> **Data section**:
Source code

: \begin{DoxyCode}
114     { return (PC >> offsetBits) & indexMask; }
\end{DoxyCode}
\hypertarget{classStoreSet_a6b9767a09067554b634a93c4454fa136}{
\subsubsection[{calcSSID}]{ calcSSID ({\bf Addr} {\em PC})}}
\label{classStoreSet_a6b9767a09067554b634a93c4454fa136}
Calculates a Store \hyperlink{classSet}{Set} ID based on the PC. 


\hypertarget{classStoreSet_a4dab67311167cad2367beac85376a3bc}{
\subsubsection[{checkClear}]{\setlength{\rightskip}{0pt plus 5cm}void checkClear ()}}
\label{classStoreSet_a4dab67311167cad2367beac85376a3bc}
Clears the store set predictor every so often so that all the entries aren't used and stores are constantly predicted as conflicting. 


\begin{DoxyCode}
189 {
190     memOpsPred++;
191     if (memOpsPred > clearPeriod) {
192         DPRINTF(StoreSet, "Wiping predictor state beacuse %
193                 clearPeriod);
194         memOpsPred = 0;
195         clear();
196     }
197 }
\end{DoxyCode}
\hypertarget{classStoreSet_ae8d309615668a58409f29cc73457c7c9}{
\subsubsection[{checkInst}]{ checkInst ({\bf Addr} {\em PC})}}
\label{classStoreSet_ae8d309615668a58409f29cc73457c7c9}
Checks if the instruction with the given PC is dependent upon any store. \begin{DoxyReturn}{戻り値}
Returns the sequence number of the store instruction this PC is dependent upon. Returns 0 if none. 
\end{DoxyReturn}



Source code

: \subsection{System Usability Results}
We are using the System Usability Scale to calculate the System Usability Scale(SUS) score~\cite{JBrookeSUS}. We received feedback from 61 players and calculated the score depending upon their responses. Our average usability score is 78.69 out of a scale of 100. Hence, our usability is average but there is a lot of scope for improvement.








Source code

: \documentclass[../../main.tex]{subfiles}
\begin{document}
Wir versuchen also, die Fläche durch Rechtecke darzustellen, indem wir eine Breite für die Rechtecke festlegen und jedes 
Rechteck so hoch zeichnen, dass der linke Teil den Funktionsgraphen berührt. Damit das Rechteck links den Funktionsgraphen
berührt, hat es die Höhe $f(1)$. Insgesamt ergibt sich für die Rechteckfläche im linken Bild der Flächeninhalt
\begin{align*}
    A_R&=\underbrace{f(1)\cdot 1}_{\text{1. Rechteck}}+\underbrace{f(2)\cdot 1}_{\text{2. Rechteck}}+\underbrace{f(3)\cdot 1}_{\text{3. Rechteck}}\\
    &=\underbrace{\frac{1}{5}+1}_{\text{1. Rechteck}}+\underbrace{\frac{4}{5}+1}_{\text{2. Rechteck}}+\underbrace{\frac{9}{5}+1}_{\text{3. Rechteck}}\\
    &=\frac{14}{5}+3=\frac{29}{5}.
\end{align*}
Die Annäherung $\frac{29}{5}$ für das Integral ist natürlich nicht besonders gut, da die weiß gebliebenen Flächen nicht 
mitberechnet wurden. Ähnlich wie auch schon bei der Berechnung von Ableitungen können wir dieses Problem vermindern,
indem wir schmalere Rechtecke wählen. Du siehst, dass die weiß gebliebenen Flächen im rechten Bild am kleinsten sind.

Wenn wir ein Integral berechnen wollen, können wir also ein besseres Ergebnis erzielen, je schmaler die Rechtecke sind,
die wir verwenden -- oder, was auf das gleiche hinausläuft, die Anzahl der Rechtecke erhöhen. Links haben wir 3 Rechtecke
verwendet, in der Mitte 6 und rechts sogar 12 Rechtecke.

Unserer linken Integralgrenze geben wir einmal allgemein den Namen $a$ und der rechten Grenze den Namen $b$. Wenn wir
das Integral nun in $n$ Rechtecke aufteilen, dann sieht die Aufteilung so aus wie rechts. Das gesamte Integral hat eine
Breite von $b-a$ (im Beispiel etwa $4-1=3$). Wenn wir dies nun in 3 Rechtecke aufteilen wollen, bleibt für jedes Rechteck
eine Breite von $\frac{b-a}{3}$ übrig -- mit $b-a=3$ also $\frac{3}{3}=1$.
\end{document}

> **Task prompt**:
Scanning the data above, copy out every line where "Usability" is found.

> **Finished exercise**:
: \subsection{System Usability Results}
We are using the System Usability Scale to calculate the System Usability Scale(SUS) score~\cite{JBrookeSUS}. We received feedback from 61 players and calculated the score depending upon their responses. Our average usability score is 78.69 out of a scale of 100. Hence, our usability is average but there is a lot of scope for improvement.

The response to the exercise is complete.